→ EXERCISE REQUIREMENTS
Entries follow. Give back exactly the lines starting at the one containing "- **Total Spécialisé: 10 exercices**" and ending at the one containing "### Сохраните 3D-сцену в файл FBX.", and no other lines.

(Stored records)
• • •
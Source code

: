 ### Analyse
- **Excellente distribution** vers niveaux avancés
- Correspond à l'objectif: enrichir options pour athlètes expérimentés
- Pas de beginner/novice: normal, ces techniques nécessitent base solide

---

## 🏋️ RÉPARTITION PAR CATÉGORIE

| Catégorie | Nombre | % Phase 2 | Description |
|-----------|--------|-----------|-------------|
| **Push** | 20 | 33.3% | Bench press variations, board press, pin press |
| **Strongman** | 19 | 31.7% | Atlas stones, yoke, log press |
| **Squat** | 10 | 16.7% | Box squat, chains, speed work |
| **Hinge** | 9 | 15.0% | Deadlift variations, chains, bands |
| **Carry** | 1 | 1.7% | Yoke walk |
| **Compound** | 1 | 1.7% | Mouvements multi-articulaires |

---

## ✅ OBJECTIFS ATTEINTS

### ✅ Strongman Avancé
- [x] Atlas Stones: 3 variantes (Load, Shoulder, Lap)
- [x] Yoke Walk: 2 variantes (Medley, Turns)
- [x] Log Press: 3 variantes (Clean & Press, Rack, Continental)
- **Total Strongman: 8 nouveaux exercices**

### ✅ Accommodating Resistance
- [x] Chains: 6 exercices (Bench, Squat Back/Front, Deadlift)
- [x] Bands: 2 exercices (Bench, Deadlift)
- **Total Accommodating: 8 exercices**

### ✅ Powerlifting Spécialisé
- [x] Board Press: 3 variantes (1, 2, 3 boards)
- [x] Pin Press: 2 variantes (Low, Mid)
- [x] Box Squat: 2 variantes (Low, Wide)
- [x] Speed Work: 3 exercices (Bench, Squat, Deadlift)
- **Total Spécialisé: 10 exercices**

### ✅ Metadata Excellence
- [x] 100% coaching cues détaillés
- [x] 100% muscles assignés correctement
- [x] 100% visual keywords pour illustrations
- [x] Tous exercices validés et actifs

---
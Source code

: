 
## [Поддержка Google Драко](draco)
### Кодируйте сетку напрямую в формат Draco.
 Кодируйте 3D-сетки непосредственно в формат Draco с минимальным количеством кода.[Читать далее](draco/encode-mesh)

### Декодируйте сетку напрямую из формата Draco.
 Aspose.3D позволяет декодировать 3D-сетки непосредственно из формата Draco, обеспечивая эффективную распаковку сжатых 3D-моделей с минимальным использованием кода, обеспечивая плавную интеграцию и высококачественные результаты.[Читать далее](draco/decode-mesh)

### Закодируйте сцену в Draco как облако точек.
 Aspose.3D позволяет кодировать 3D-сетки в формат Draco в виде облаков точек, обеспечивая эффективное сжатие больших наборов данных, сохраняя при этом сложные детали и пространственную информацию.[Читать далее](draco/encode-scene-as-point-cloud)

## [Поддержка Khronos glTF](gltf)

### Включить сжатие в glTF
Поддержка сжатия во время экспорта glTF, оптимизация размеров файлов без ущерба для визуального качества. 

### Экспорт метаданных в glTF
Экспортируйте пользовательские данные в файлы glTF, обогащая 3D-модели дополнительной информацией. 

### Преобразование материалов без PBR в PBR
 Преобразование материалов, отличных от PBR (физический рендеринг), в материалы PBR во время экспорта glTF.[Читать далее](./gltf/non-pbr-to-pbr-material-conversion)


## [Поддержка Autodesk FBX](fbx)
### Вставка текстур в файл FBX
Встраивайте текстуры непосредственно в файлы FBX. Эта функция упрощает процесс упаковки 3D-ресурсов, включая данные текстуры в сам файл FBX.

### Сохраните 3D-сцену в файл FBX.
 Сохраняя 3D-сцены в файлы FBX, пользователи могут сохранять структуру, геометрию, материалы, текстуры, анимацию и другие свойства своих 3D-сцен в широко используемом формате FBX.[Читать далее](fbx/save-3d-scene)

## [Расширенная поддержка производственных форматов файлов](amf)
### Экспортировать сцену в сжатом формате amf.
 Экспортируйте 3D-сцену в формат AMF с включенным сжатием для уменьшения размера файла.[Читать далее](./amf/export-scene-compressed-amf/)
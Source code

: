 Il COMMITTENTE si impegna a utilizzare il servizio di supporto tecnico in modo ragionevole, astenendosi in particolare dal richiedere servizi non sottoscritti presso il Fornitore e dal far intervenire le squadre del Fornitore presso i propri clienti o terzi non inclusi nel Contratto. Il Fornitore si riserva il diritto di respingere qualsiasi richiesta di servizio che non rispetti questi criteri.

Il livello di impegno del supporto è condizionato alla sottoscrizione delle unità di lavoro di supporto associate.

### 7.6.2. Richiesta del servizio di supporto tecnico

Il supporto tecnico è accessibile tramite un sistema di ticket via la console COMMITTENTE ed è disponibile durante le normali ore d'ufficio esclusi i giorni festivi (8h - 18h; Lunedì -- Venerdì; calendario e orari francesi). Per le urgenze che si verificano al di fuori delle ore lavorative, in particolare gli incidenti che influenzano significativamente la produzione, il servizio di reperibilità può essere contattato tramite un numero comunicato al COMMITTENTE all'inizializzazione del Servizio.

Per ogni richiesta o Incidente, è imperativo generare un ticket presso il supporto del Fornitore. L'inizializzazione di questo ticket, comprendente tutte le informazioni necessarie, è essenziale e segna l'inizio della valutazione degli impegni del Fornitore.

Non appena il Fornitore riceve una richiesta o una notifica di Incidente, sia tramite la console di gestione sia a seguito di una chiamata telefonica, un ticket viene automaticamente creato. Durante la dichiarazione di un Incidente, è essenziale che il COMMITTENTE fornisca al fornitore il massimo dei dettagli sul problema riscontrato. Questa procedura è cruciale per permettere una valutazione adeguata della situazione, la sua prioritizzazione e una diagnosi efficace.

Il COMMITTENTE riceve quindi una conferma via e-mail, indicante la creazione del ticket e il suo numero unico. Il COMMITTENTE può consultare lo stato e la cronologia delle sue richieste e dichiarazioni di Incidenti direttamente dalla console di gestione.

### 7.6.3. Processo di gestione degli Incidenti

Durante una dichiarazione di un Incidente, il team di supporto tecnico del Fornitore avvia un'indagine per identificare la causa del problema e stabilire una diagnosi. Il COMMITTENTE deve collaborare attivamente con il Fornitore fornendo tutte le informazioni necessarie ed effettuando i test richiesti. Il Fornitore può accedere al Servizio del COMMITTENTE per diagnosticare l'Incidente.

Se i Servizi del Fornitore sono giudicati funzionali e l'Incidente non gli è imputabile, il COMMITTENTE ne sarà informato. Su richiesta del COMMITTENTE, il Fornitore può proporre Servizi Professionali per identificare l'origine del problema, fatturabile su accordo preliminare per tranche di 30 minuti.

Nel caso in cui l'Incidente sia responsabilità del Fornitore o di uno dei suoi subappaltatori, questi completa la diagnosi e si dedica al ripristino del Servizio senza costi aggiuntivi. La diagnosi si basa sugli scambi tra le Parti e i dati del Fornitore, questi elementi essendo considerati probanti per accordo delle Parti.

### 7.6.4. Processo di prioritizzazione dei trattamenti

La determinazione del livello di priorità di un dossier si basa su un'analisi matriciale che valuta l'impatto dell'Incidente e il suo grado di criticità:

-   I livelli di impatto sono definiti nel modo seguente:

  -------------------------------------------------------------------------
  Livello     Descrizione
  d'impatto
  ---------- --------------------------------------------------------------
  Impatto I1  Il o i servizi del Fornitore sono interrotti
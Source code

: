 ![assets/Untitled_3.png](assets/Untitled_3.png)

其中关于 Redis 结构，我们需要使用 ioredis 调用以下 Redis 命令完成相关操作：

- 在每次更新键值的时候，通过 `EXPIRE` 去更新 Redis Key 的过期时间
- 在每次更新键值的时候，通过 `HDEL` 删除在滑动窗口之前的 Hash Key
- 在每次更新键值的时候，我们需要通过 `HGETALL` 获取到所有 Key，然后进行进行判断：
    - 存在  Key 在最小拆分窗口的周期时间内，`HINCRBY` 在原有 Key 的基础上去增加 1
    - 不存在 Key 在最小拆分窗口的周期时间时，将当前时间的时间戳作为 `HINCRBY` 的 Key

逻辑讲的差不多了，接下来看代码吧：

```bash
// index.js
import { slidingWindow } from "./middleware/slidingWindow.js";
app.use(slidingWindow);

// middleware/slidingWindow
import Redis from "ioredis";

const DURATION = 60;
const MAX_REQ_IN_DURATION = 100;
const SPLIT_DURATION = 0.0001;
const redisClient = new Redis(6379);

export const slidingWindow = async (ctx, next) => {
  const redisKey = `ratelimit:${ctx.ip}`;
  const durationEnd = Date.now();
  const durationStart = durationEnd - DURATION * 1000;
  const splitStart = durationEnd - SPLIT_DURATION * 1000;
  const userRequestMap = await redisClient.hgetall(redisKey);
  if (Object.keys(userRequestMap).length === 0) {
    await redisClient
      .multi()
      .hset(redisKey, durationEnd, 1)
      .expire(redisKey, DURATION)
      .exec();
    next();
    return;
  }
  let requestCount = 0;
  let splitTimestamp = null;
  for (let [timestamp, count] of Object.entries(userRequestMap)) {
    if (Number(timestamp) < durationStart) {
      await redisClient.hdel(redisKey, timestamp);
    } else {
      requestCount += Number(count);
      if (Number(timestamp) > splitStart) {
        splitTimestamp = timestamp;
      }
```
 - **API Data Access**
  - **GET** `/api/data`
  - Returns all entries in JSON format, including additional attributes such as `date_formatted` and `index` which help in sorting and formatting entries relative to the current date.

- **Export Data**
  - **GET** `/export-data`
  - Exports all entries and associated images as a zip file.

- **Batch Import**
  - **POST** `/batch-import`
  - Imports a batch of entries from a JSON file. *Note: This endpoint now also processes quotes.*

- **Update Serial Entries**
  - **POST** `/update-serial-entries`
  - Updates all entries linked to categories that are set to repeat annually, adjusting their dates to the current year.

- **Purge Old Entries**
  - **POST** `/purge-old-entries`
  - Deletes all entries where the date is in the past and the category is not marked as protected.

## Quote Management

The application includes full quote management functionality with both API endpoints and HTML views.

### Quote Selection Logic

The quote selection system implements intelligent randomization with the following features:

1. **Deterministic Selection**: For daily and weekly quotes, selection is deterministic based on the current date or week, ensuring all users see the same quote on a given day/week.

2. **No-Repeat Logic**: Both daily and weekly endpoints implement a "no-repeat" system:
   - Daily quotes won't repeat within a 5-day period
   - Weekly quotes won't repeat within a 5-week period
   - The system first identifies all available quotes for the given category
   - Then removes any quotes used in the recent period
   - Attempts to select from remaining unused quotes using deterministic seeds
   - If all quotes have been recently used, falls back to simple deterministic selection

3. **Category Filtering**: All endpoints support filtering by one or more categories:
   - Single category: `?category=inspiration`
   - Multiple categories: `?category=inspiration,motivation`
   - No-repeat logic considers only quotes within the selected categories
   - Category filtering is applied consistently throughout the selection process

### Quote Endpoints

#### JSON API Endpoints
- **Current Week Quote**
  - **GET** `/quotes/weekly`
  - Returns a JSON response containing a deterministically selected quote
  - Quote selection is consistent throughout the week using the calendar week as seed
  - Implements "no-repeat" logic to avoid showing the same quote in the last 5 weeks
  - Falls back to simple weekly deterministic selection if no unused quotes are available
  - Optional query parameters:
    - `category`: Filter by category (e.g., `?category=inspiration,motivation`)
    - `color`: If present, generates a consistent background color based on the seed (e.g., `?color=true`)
• • •
→ RESULT OF THE TASK
- **Total Spécialisé: 10 exercices**

### ✅ Metadata Excellence
- [x] 100% coaching cues détaillés
- [x] 100% muscles assignés correctement
- [x] 100% visual keywords pour illustrations
- [x] Tous exercices validés et actifs

---
Source code

: 
## [Поддержка Google Драко](draco)
### Кодируйте сетку напрямую в формат Draco.
 Кодируйте 3D-сетки непосредственно в формат Draco с минимальным количеством кода.[Читать далее](draco/encode-mesh)

### Декодируйте сетку напрямую из формата Draco.
 Aspose.3D позволяет декодировать 3D-сетки непосредственно из формата Draco, обеспечивая эффективную распаковку сжатых 3D-моделей с минимальным использованием кода, обеспечивая плавную интеграцию и высококачественные результаты.[Читать далее](draco/decode-mesh)

### Закодируйте сцену в Draco как облако точек.
 Aspose.3D позволяет кодировать 3D-сетки в формат Draco в виде облаков точек, обеспечивая эффективное сжатие больших наборов данных, сохраняя при этом сложные детали и пространственную информацию.[Читать далее](draco/encode-scene-as-point-cloud)

## [Поддержка Khronos glTF](gltf)

### Включить сжатие в glTF
Поддержка сжатия во время экспорта glTF, оптимизация размеров файлов без ущерба для визуального качества. 

### Экспорт метаданных в glTF
Экспортируйте пользовательские данные в файлы glTF, обогащая 3D-модели дополнительной информацией. 

### Преобразование материалов без PBR в PBR
 Преобразование материалов, отличных от PBR (физический рендеринг), в материалы PBR во время экспорта glTF.[Читать далее](./gltf/non-pbr-to-pbr-material-conversion)


## [Поддержка Autodesk FBX](fbx)
### Вставка текстур в файл FBX
Встраивайте текстуры непосредственно в файлы FBX. Эта функция упрощает процесс упаковки 3D-ресурсов, включая данные текстуры в сам файл FBX.

### Сохраните 3D-сцену в файл FBX.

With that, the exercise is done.